## INSTRUCTIONS FOR THE TASK
Your answer is the lines below, exactly, from the one that contains "Next.js 설정 파일<br>" through the one that contains "# 라우터 정의<br>", both included.

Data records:
'''

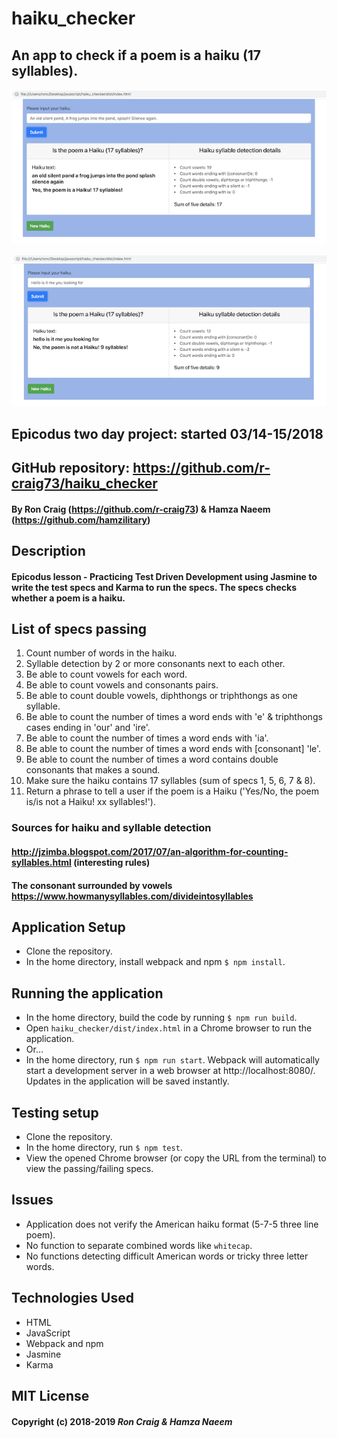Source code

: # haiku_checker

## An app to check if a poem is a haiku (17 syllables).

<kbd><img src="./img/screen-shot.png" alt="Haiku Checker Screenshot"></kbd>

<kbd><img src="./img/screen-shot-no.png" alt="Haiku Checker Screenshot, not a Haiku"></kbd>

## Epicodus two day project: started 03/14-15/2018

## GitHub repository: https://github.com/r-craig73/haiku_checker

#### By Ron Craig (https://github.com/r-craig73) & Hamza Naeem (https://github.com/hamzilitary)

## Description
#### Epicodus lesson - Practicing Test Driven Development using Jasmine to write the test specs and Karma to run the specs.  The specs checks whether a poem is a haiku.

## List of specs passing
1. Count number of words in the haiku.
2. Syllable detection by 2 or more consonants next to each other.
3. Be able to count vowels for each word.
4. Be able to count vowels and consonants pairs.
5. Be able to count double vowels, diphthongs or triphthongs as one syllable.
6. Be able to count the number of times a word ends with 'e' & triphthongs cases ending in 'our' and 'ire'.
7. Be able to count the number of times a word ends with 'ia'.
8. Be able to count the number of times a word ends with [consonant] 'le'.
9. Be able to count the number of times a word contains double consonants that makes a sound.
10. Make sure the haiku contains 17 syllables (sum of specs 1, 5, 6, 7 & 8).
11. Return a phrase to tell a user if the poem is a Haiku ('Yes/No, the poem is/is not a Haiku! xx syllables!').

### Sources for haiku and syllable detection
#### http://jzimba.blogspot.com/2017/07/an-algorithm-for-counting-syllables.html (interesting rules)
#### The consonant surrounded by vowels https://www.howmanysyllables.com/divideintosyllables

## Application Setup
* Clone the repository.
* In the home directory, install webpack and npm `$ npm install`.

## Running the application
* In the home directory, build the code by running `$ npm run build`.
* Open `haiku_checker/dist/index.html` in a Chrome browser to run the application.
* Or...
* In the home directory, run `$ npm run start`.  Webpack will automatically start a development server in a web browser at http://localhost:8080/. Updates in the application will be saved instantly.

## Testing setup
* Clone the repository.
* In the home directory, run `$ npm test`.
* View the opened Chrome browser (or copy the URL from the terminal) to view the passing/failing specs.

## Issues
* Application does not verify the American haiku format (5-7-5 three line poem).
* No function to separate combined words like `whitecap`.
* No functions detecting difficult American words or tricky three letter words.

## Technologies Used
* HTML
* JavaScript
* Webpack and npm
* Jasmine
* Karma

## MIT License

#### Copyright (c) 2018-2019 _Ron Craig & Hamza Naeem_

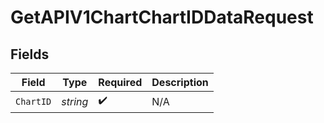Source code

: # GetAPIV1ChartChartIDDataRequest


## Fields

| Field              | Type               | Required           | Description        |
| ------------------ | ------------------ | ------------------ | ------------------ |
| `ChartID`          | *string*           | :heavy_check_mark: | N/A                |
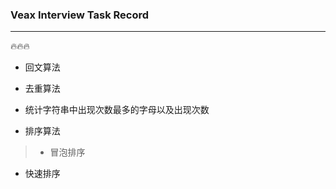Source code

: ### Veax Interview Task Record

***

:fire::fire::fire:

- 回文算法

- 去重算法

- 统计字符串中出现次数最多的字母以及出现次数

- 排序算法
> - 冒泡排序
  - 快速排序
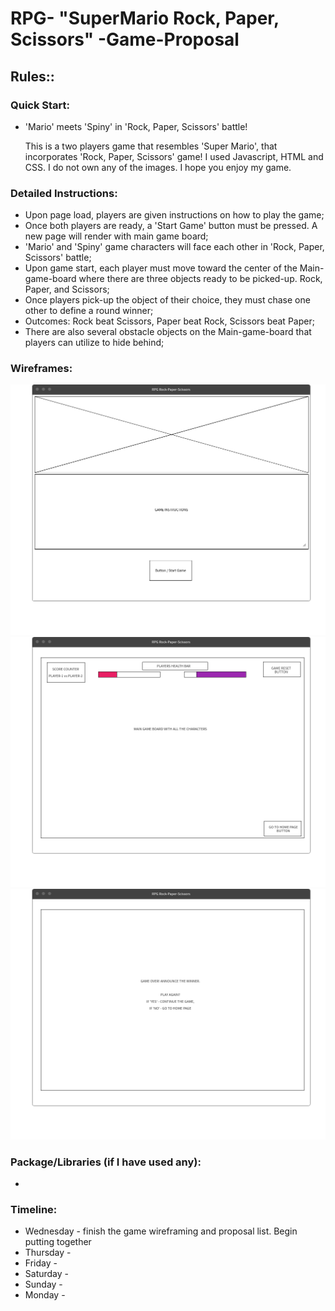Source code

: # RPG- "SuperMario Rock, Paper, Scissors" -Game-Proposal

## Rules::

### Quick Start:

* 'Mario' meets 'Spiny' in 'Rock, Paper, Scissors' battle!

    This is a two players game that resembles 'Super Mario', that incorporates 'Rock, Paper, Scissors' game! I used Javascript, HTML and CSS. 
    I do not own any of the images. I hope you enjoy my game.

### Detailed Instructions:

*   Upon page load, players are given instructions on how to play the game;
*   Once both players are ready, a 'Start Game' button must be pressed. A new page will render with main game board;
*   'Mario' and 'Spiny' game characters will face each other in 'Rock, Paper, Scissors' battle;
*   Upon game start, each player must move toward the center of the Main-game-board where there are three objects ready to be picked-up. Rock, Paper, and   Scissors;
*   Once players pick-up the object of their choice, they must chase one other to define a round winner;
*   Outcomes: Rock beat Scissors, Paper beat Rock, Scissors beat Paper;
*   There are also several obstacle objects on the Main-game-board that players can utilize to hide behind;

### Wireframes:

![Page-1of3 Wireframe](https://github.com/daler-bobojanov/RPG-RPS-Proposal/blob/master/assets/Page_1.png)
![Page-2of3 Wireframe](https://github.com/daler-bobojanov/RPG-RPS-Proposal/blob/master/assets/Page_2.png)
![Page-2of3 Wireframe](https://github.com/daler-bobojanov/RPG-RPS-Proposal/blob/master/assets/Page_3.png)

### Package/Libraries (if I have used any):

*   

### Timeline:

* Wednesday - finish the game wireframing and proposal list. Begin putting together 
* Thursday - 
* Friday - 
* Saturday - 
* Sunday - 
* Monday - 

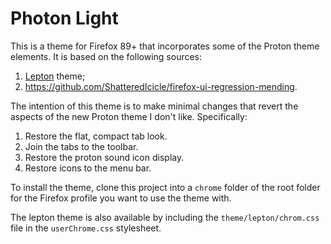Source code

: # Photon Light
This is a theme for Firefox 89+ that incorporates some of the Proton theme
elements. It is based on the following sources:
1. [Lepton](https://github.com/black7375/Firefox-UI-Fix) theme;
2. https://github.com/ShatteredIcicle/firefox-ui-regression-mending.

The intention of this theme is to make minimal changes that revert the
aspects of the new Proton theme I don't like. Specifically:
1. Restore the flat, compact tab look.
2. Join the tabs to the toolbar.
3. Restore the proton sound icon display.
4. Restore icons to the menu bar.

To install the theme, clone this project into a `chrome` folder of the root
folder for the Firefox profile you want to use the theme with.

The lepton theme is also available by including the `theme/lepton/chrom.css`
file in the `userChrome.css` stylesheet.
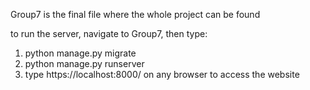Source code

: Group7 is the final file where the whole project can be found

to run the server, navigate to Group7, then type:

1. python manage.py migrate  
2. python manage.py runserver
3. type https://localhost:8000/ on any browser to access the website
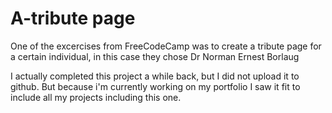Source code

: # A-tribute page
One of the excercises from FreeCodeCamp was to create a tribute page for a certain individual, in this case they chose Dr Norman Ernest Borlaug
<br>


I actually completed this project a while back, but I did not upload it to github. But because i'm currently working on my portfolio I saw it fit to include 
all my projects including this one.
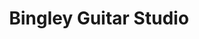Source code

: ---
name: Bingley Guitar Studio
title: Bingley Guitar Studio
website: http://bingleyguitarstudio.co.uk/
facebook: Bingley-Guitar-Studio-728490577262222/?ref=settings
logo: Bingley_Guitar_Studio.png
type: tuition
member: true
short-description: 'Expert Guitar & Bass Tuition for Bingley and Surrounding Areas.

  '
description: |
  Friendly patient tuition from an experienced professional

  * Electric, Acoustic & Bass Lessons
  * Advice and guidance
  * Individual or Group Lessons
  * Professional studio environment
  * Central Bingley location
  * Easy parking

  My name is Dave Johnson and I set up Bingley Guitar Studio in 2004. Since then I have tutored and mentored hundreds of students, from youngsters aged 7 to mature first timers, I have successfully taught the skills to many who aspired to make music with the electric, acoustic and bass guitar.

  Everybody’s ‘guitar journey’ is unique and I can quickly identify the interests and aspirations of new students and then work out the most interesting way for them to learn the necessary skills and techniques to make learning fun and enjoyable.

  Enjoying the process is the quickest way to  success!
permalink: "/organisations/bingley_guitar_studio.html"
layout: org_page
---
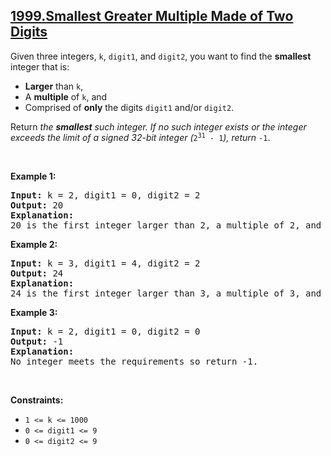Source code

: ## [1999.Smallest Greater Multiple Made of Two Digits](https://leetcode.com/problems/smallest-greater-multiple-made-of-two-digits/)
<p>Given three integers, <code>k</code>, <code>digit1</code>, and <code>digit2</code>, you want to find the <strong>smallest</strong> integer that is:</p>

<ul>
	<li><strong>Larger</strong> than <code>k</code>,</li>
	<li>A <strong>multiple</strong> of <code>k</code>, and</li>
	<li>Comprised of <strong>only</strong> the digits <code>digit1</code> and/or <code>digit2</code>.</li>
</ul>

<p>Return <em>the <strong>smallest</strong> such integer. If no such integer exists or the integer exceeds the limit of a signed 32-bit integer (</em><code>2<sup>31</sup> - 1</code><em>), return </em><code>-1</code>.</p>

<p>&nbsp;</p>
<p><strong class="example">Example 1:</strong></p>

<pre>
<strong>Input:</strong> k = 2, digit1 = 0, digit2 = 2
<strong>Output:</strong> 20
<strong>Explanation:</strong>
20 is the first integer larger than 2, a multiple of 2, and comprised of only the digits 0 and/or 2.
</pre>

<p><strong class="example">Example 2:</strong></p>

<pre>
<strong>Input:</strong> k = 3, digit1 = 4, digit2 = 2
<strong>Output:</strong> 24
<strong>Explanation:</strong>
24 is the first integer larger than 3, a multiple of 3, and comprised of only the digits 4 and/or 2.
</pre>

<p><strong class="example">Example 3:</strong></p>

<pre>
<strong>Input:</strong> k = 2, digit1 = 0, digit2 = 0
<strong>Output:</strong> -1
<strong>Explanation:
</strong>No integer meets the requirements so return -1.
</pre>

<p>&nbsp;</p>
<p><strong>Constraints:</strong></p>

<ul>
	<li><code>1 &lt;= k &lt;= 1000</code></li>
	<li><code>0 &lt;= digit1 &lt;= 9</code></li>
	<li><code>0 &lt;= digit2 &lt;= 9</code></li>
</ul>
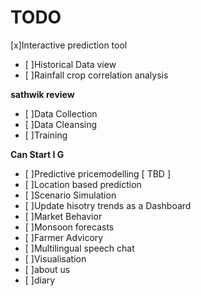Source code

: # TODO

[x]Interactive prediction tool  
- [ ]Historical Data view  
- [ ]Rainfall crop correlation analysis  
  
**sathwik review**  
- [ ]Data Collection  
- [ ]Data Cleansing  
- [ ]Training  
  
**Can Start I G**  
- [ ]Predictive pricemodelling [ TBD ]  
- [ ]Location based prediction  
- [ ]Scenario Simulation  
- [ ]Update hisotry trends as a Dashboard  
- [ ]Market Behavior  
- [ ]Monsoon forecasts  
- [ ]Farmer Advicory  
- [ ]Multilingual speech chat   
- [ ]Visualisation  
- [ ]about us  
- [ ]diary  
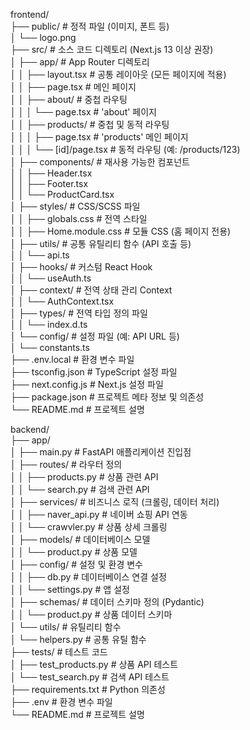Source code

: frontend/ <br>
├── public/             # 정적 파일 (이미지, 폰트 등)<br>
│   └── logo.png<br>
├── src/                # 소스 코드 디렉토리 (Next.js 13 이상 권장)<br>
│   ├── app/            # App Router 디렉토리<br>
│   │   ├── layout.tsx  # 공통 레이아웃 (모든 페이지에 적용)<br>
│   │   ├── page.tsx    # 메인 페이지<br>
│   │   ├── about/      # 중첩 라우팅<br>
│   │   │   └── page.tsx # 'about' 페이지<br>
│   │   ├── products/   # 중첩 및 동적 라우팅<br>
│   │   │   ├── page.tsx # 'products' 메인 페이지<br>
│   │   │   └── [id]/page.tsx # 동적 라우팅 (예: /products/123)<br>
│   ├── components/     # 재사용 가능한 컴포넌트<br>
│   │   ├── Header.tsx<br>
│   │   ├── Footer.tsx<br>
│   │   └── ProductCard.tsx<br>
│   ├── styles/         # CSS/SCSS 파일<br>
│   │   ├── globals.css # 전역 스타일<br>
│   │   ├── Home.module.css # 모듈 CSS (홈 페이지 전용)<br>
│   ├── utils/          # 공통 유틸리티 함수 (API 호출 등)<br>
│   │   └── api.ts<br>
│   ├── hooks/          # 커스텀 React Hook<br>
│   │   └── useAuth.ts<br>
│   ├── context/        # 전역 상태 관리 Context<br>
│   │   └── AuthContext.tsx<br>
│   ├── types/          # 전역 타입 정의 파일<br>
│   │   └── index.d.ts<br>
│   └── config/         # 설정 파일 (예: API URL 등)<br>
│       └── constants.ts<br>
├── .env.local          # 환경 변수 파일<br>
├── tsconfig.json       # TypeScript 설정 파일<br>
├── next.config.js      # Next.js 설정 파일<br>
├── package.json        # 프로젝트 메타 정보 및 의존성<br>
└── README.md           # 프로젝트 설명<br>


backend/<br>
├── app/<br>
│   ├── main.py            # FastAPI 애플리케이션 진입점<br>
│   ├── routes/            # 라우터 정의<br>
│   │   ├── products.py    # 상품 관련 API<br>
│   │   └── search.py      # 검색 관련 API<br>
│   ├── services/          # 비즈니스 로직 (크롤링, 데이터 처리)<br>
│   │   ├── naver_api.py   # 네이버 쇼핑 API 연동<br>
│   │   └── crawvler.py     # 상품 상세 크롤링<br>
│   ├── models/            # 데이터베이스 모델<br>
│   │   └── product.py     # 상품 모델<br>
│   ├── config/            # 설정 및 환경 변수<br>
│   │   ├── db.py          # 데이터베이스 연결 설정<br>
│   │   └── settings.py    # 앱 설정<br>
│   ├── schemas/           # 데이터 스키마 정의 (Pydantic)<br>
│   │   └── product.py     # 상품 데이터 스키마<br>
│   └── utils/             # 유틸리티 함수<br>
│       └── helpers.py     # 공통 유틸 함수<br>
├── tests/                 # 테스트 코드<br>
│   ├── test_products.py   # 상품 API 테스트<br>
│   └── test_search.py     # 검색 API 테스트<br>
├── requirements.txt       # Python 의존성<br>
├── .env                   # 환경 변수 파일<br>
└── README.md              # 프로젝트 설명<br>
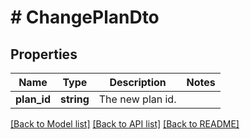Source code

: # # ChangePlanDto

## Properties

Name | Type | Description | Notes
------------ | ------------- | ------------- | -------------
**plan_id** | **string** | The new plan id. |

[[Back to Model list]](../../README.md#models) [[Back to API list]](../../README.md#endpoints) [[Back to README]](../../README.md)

'''

## RESPONSE TO THE TASK
├── next.config.js      # Next.js 설정 파일<br>
├── package.json        # 프로젝트 메타 정보 및 의존성<br>
└── README.md           # 프로젝트 설명<br>


backend/<br>
├── app/<br>
│   ├── main.py            # FastAPI 애플리케이션 진입점<br>
│   ├── routes/            # 라우터 정의<br>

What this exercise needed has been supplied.